═══ Records to process ═══

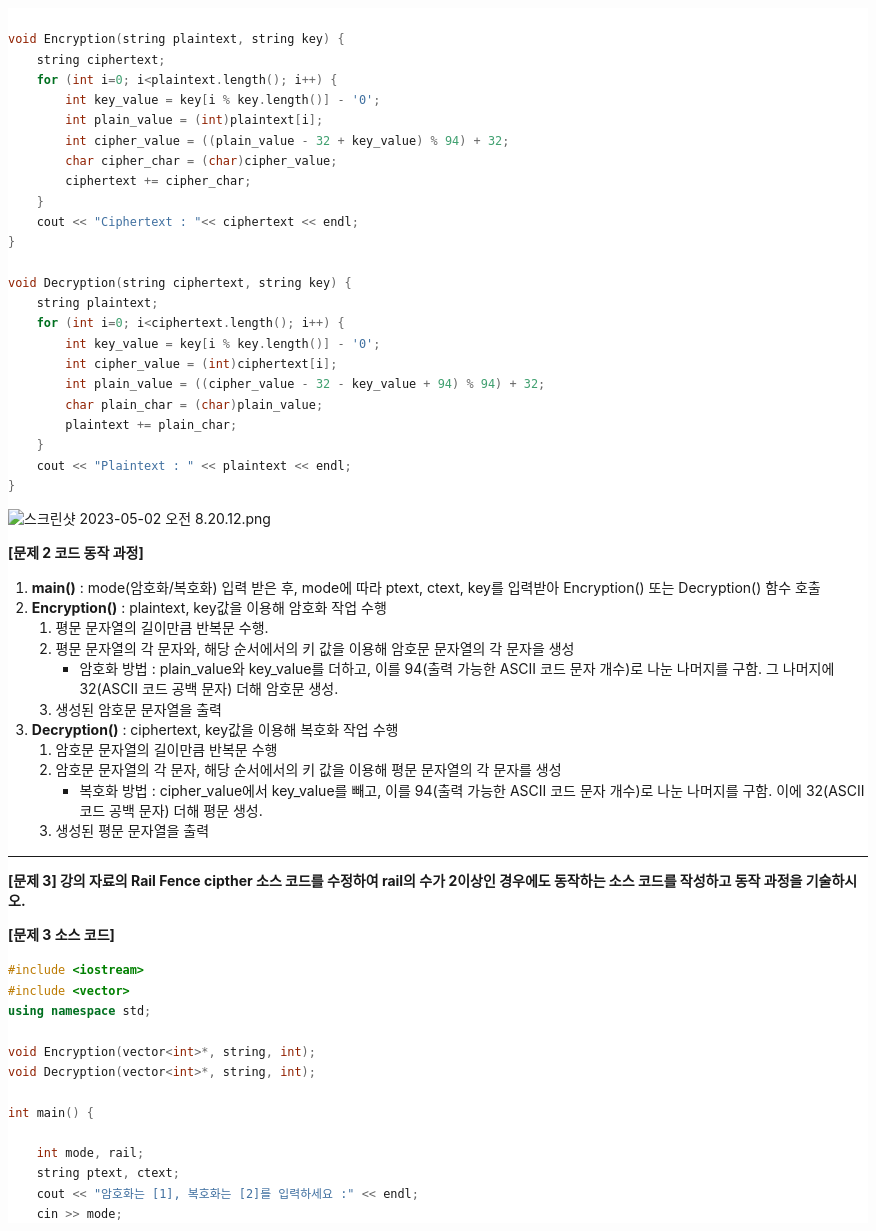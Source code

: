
 ```cpp

void Encryption(string plaintext, string key) {
    string ciphertext;
    for (int i=0; i<plaintext.length(); i++) {
        int key_value = key[i % key.length()] - '0';
        int plain_value = (int)plaintext[i];
        int cipher_value = ((plain_value - 32 + key_value) % 94) + 32;
        char cipher_char = (char)cipher_value;
        ciphertext += cipher_char;
    }
    cout << "Ciphertext : "<< ciphertext << endl;
}

void Decryption(string ciphertext, string key) {
    string plaintext;
    for (int i=0; i<ciphertext.length(); i++) {
        int key_value = key[i % key.length()] - '0';
        int cipher_value = (int)ciphertext[i];
        int plain_value = ((cipher_value - 32 - key_value + 94) % 94) + 32;
        char plain_char = (char)plain_value;
        plaintext += plain_char;
    }
    cout << "Plaintext : " << plaintext << endl;
}
```

![스크린샷 2023-05-02 오전 8.20.12.png](Classic%20Cipher%20%E1%84%89%E1%85%B5%E1%86%AF%E1%84%89%E1%85%B3%E1%86%B8%20%E1%84%87%E1%85%A9%E1%84%80%E1%85%A9%E1%84%89%E1%85%A5%20ceace9b72c52446199a60605c797dc85/%25E1%2584%2589%25E1%2585%25B3%25E1%2584%258F%25E1%2585%25B3%25E1%2584%2585%25E1%2585%25B5%25E1%2586%25AB%25E1%2584%2589%25E1%2585%25A3%25E1%2586%25BA_2023-05-02_%25E1%2584%258B%25E1%2585%25A9%25E1%2584%258C%25E1%2585%25A5%25E1%2586%25AB_8.20.12.png)

**[문제 2 코드 동작 과정]**

1. **main()** : mode(암호화/복호화) 입력 받은 후, mode에 따라 ptext, ctext, key를 입력받아 Encryption() 또는 Decryption() 함수 호출
2. **Encryption()** : plaintext, key값을 이용해 암호화 작업 수행
    1. 평문 문자열의 길이만큼 반복문 수행.
    2. 평문 문자열의 각 문자와, 해당 순서에서의 키 값을 이용해 암호문 문자열의 각 문자을 생성
        - 암호화 방법 : plain_value와 key_value를 더하고, 이를 94(출력 가능한 ASCII 코드 문자 개수)로 나눈 나머지를 구함. 그 나머지에 32(ASCII 코드 공백 문자) 더해 암호문 생성.
    3. 생성된 암호문 문자열을 출력
3. **Decryption()** : ciphertext, key값을 이용해 복호화 작업 수행
    1. 암호문 문자열의 길이만큼 반복문 수행
    2. 암호문 문자열의 각 문자, 해당 순서에서의 키 값을 이용해 평문 문자열의 각 문자를 생성
        - 복호화 방법 : cipher_value에서 key_value를 빼고, 이를 94(출력 가능한 ASCII 코드 문자 개수)로 나눈 나머지를 구함. 이에 32(ASCII 코드 공백 문자) 더해 평문 생성.
    3. 생성된 평문 문자열을 출력

---

**[문제 3] 강의 자료의 Rail Fence cipther 소스 코드를 수정하여 rail의 수가 2이상인 경우에도 동작하는 소스 코드를 작성하고 동작 과정을 기술하시오.**

**[문제 3 소스 코드]**

```cpp
#include <iostream>
#include <vector>
using namespace std;

void Encryption(vector<int>*, string, int);
void Decryption(vector<int>*, string, int);

int main() {

    int mode, rail;
    string ptext, ctext;
    cout << "암호화는 [1], 복호화는 [2]를 입력하세요 :" << endl;
    cin >> mode;
```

═══

Work item: Starting at the line that contains "2. 평문 문자열의 각", output every remaining line of the data exactly, and stop after the last one.

Answer box:
    2. 평문 문자열의 각 문자와, 해당 순서에서의 키 값을 이용해 암호문 문자열의 각 문자을 생성
        - 암호화 방법 : plain_value와 key_value를 더하고, 이를 94(출력 가능한 ASCII 코드 문자 개수)로 나눈 나머지를 구함. 그 나머지에 32(ASCII 코드 공백 문자) 더해 암호문 생성.
    3. 생성된 암호문 문자열을 출력
3. **Decryption()** : ciphertext, key값을 이용해 복호화 작업 수행
    1. 암호문 문자열의 길이만큼 반복문 수행
    2. 암호문 문자열의 각 문자, 해당 순서에서의 키 값을 이용해 평문 문자열의 각 문자를 생성
        - 복호화 방법 : cipher_value에서 key_value를 빼고, 이를 94(출력 가능한 ASCII 코드 문자 개수)로 나눈 나머지를 구함. 이에 32(ASCII 코드 공백 문자) 더해 평문 생성.
    3. 생성된 평문 문자열을 출력

---

**[문제 3] 강의 자료의 Rail Fence cipther 소스 코드를 수정하여 rail의 수가 2이상인 경우에도 동작하는 소스 코드를 작성하고 동작 과정을 기술하시오.**

**[문제 3 소스 코드]**

```cpp
#include <iostream>
#include <vector>
using namespace std;

void Encryption(vector<int>*, string, int);
void Decryption(vector<int>*, string, int);

int main() {

    int mode, rail;
    string ptext, ctext;
    cout << "암호화는 [1], 복호화는 [2]를 입력하세요 :" << endl;
    cin >> mode;
```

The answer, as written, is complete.